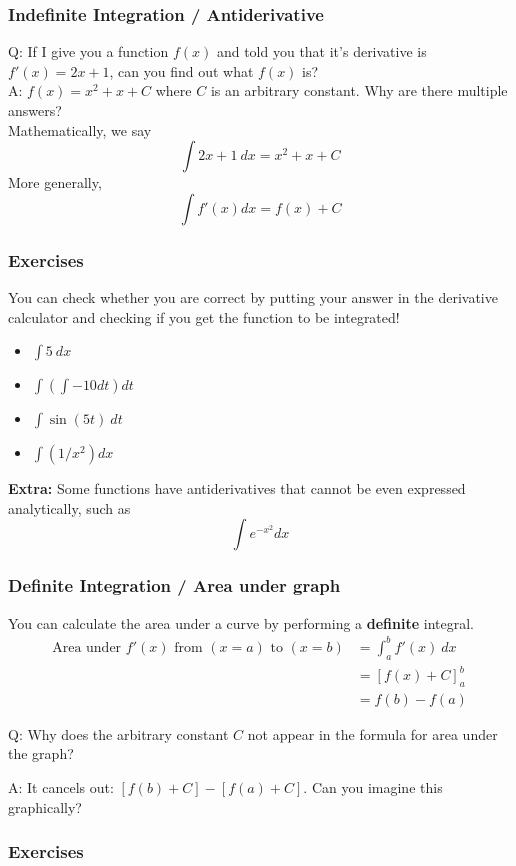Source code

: \documentclass{article}
\begin{document}
\subsubsection{Indefinite Integration / Antiderivative}
Q: If I give you a function $f(x)$ and told you that it's derivative is $f'(x) = 2x + 1$, can you find out what $f(x)$ is? \\
A: $f(x) = x^2 + x + C$ where $C$ is an arbitrary constant. Why are there multiple answers?\\[10pt]
Mathematically, we say $$\int 2x + 1\ dx = x^2 + x + C$$
More generally, $$\int f'(x) dx = f(x) + C$$

\subsubsection{Exercises}
You can check whether you are correct by putting your answer in the derivative calculator and checking if you get the function to be integrated!
\begin{itemize}
    \item $\int 5\ dx$ 
    \item $\int \left( \int -10 dt \right) dt$
    \item $\int \sin(5t) \ dt$
    \item $\int (1/x^2) dx$
\end{itemize}


\textbf{Extra:} Some functions have antiderivatives that cannot be even expressed analytically, such as $$\int e^{-x^2} dx$$

\subsubsection{Definite Integration / Area under graph}
You can calculate the area under a curve by performing a \textbf{definite} integral.
\begin{align}
    \text{Area under }f'(x)\text{ from }(x=a)\text{ to }(x=b) &= \int_a^b f'(x)\ dx  \\
    &= \left[f(x) + C\right]^b_a \\
    &= f(b) - f(a)
\end{align}

Q: Why does the arbitrary constant $C$ not appear in the formula for area under the graph? 

A: It cancels out: $[f(b) + C] - [f(a) + C]$. Can you imagine this graphically? 

\subsubsection{Exercises}
\end{document}
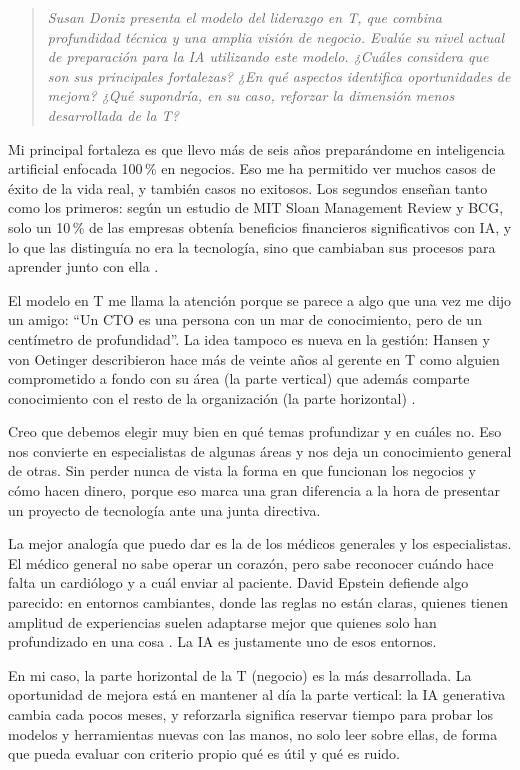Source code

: \documentclass[11pt,letterpaper]{article}
\newcommand{\pregunta}[1]{%
  \begin{quote}\color{cGris}\small\itshape #1\end{quote}}
\begin{document}
\pregunta{Susan Doniz presenta el modelo del liderazgo en T, que combina
profundidad técnica y una amplia visión de negocio. Evalúe su nivel actual de
preparación para la IA utilizando este modelo. ¿Cuáles considera que son sus
principales fortalezas? ¿En qué aspectos identifica oportunidades de mejora?
¿Qué supondría, en su caso, reforzar la dimensión menos desarrollada de la T?}

Mi principal fortaleza es que llevo más de seis años preparándome en
inteligencia artificial enfocada 100\,\% en negocios. Eso me ha permitido ver
muchos casos de éxito de la vida real, y también casos no exitosos. Los
segundos enseñan tanto como los primeros: según un estudio de MIT Sloan
Management Review y BCG, solo un 10\,\% de las empresas obtenía beneficios
financieros significativos con IA, y lo que las distinguía no era la
tecnología, sino que cambiaban sus procesos para aprender junto con ella
\parencite{ransbotham2020}.

El modelo en T me llama la atención porque se parece a algo que una vez me
dijo un amigo: \enquote{Un CTO es una persona con un mar de conocimiento, pero
de un centímetro de profundidad}. La idea tampoco es nueva en la gestión:
Hansen y von Oetinger describieron hace más de veinte años al gerente en T como
alguien comprometido a fondo con su área (la parte vertical) que además
comparte conocimiento con el resto de la organización (la parte horizontal)
\parencite{hansen2001}.

Creo que debemos elegir muy bien en qué temas profundizar y en cuáles no. Eso
nos convierte en especialistas de algunas áreas y nos deja un conocimiento
general de otras. Sin perder nunca de vista la forma en que funcionan los
negocios y cómo hacen dinero, porque eso marca una gran diferencia a la hora
de presentar un proyecto de tecnología ante una junta directiva.

La mejor analogía que puedo dar es la de los médicos generales y los
especialistas. El médico general no sabe operar un corazón, pero sabe
reconocer cuándo hace falta un cardiólogo y a cuál enviar al paciente. David
Epstein defiende algo parecido: en entornos cambiantes, donde las reglas no
están claras, quienes tienen amplitud de experiencias suelen adaptarse mejor
que quienes solo han profundizado en una cosa \parencite{epstein2019}. La IA
es justamente uno de esos entornos.

En mi caso, la parte horizontal de la T (negocio) es la más desarrollada. La
oportunidad de mejora está en mantener al día la parte vertical: la IA
generativa cambia cada pocos meses, y reforzarla significa reservar tiempo
para probar los modelos y herramientas nuevas con las manos, no solo leer
sobre ellas, de forma que pueda evaluar con criterio propio qué es útil y qué
es ruido.
\end{document}
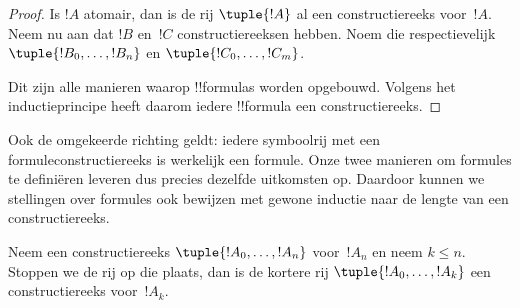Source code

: \documentclass[../../../include/open-logic-section]{subfiles}
\begin{document}
\begin{proof}
Is $!A$ atomair, dan is de rij $\tuple{!A}$ al een
constructiereeks voor~$!A$.
%
Neem nu aan dat $!B$ en~$!C$ constructiereeksen hebben. Noem die
respectievelijk $\tuple{!B_0,\dotsc,!B_n}$ en
$\tuple{!C_0,\dotsc,!C_m}$.
%
\begin{enumerate}
\end{enumerate}
Dit zijn alle manieren waarop !!{formula}s worden opgebouwd. Volgens
het inductieprincipe heeft daarom iedere !!{formula} een
constructiereeks.
\end{proof}

Ook de omgekeerde richting geldt: iedere symboolrij met een
formuleconstructiereeks is werkelijk een formule. Onze twee manieren
om formules te definiëren leveren dus precies dezelfde uitkomsten op.
Daardoor kunnen we stellingen over formules ook bewijzen met gewone
inductie naar de lengte van een constructiereeks.

\begin{lem}
Neem een constructiereeks $\tuple{!A_0,\dotsc,!A_n}$ voor~$!A_n$ en
neem $k \leq n$. Stoppen we de rij op die plaats, dan is de kortere rij
$\tuple{!A_0,\dotsc,!A_k}$ een constructiereeks voor~$!A_k$.
\end{lem}
\end{document}
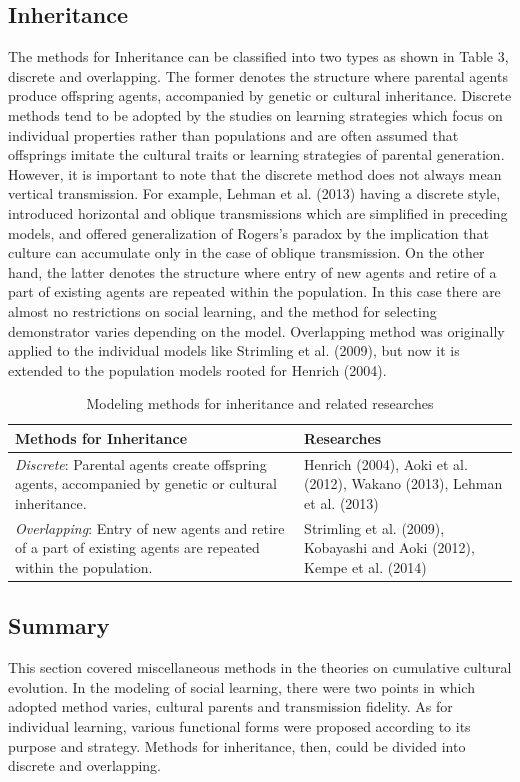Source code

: \documentclass[a4paper, dvipdfmx]{article}
\begin{document}
\subsection*{Inheritance}
The methods for Inheritance can be classified into two types as shown in Table 3, discrete and overlapping. The former denotes the structure where parental agents produce offspring agents, accompanied by genetic or cultural inheritance. Discrete methods tend to be adopted by the studies on learning strategies which focus on individual properties rather than populations and are often assumed that offsprings imitate the cultural traits or learning strategies of parental generation. However, it is important to note that the discrete method does not always mean vertical transmission. For example, Lehman et al. (2013) having a discrete style, introduced horizontal and oblique transmissions which are simplified in preceding models, and offered generalization of Rogers's paradox by the implication that culture can accumulate only in the case of oblique transmission. On the other hand, the latter denotes the structure where entry of new agents and retire of a part of existing agents are repeated within the population. In this case there are almost no restrictions on social learning, and the method for selecting demonstrator varies depending on the model. Overlapping method was originally applied to the individual models like Strimling et al. (2009), but now it is extended to the population models rooted for Henrich (2004).

\begin{table}[hbt]
    \centering
    \caption{Modeling methods for inheritance and related researches}
    \begin{tabularx}{.9\linewidth}{XX}
        \toprule
        Methods for Inheritance & Researches \\
        \midrule
        {\it Discrete}: Parental agents create offspring agents, accompanied by genetic or cultural inheritance. & Henrich (2004), Aoki et al. (2012), Wakano (2013), Lehman et al. (2013) \\ \midrule
        {\it Overlapping}: Entry of new agents and retire of a part of existing agents are repeated within the population. & Strimling et al. (2009), Kobayashi and Aoki (2012), Kempe et al. (2014) \\ \bottomrule
    \end{tabularx}
\end{table}

\subsection*{Summary}
This section covered miscellaneous methods in the theories on cumulative cultural evolution. In the modeling of social learning, there were two points in which adopted method varies, cultural parents and transmission fidelity. As for individual learning, various functional forms were proposed according to its purpose and strategy. Methods for inheritance, then, could be divided into discrete and overlapping.
\end{document}
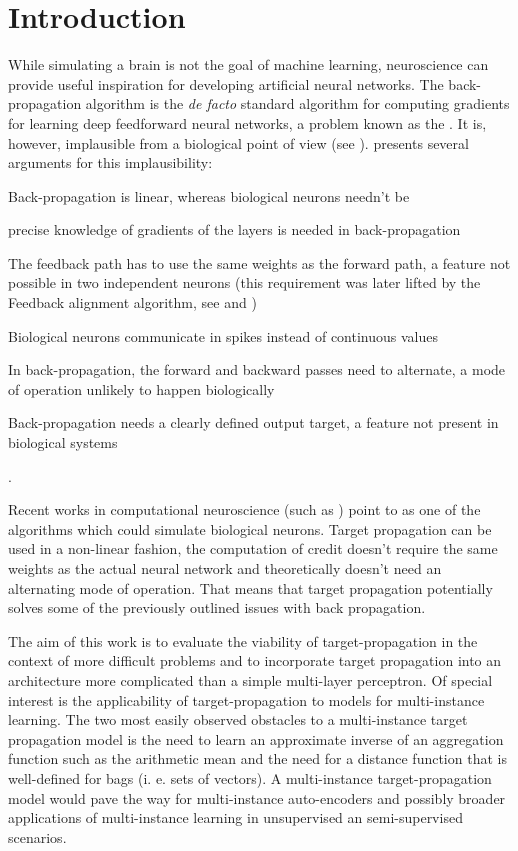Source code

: \chapter{Introduction}

While simulating a brain is not the goal of machine learning, neuroscience can provide useful inspiration for developing artificial neural networks. The back-propagation algorithm is the \textit{de facto} standard algorithm for computing gradients for learning deep feedforward neural networks, a problem known as the . It is, however, implausible from a biological point of view (see \cite{crick_recent_1989}). \cite{bengio_towards_2015} presents several arguments for this implausibility:
\begin{enumerate*}[label=(\arabic*)]
	\item Back-propagation is linear, whereas biological neurons needn't be
	\item precise knowledge of gradients of the layers is needed in back-propagation
	\item The feedback path has to use the same weights as the forward path, a feature not possible in two independent neurons (this requirement was later lifted by the Feedback alignment algorithm, see \cite{lillicrap_random_2016} and \cite{nokland_direct_2016})
	\item Biological neurons communicate in spikes instead of continuous values
	\item In back-propagation, the forward and backward passes need to alternate, a mode of operation unlikely to happen biologically
	\item Back-propagation needs a clearly defined output target, a feature not present in biological systems
\end{enumerate*}.

Recent works in computational neuroscience (such as \cite{guerguiev_towards_2017}) point to  as one of the algorithms which could simulate biological neurons. Target propagation can be used in a non-linear fashion, the computation of credit doesn't require the same weights as the actual neural network and theoretically doesn't need an alternating mode of operation. That means that target propagation potentially solves some of the previously outlined issues with back propagation.

The aim of this work is to evaluate the viability of target-propagation in the context of more difficult problems and to incorporate target propagation into an architecture more complicated than a simple multi-layer perceptron. Of special interest is the applicability of target-propagation to models for multi-instance learning. The two most easily observed obstacles to a multi-instance target propagation model is the need to learn an approximate inverse of an aggregation function such as the arithmetic mean and the need for a distance function that is well-defined for bags (i. e. sets of vectors). A multi-instance target-propagation model would pave the way for multi-instance auto-encoders and possibly broader applications of multi-instance learning in unsupervised an semi-supervised scenarios.

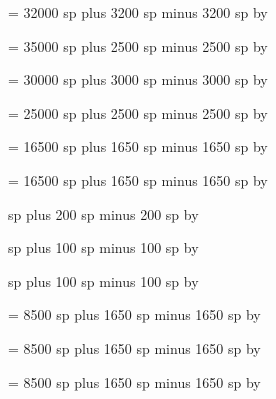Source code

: \newskip\interwordspacenotes
\interwordspacenotes = 32000 sp plus 3200 sp minus 3200 sp
\multiply\interwordspacenotes by \factor

\newskip\interwordspacenotestext
\interwordspacenotestext = 35000 sp plus 2500 sp minus 2500 sp
\multiply\interwordspacenotestext by \factor

\newskip\interwordspacetextnotes
\interwordspacetextnotes = 30000 sp plus 3000 sp minus 3000 sp
\multiply\interwordspacetextnotes by \factor

\newskip\interwordspacetext
\interwordspacetext = 25000 sp plus 2500 sp minus 2500 sp
\multiply\interwordspacetext by \factor

\newskip\bispace
\bispace = 16500 sp plus 1650 sp minus 1650 sp
\multiply\bispace by \factor

\newskip\trispace
\trispace = 16500 sp plus 1650 sp minus 1650 sp
\multiply\trispace by \factor

\newskip\punctuminclinatumshift
{} sp plus 200 sp minus 200 sp
\multiply\punctuminclinatumshift by \factor

\newskip\punctuminclinatumanddebilisshift
{} sp plus 100 sp minus 100 sp
\multiply\punctuminclinatumanddebilisshift by \factor

\newskip\punctuminclinatumdebilisshift
{} sp plus 100 sp minus 100 sp
\multiply\punctuminclinatumdebilisshift by \factor

\newskip\spacebeforesmallbar
\spacebeforesmallbar = 8500 sp plus 1650 sp minus 1650 sp
\multiply\spacebeforesmallbar by \factor

\newskip\spaceaftersmallbar
\spaceaftersmallbar = 8500 sp plus 1650 sp minus 1650 sp
\multiply\spaceaftersmallbar by \factor

\newskip\spacebeforeminor
\spacebeforeminor = 8500 sp plus 1650 sp minus 1650 sp
\multiply\spacebeforeminor by \factor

Assignment:
Whenever a line in the records contains the word "left", copy that line.

Result of the task:
    \item $\int \left( \int -10 dt \right) dt$
    &= \left[f(x) + C\right]^b_a \\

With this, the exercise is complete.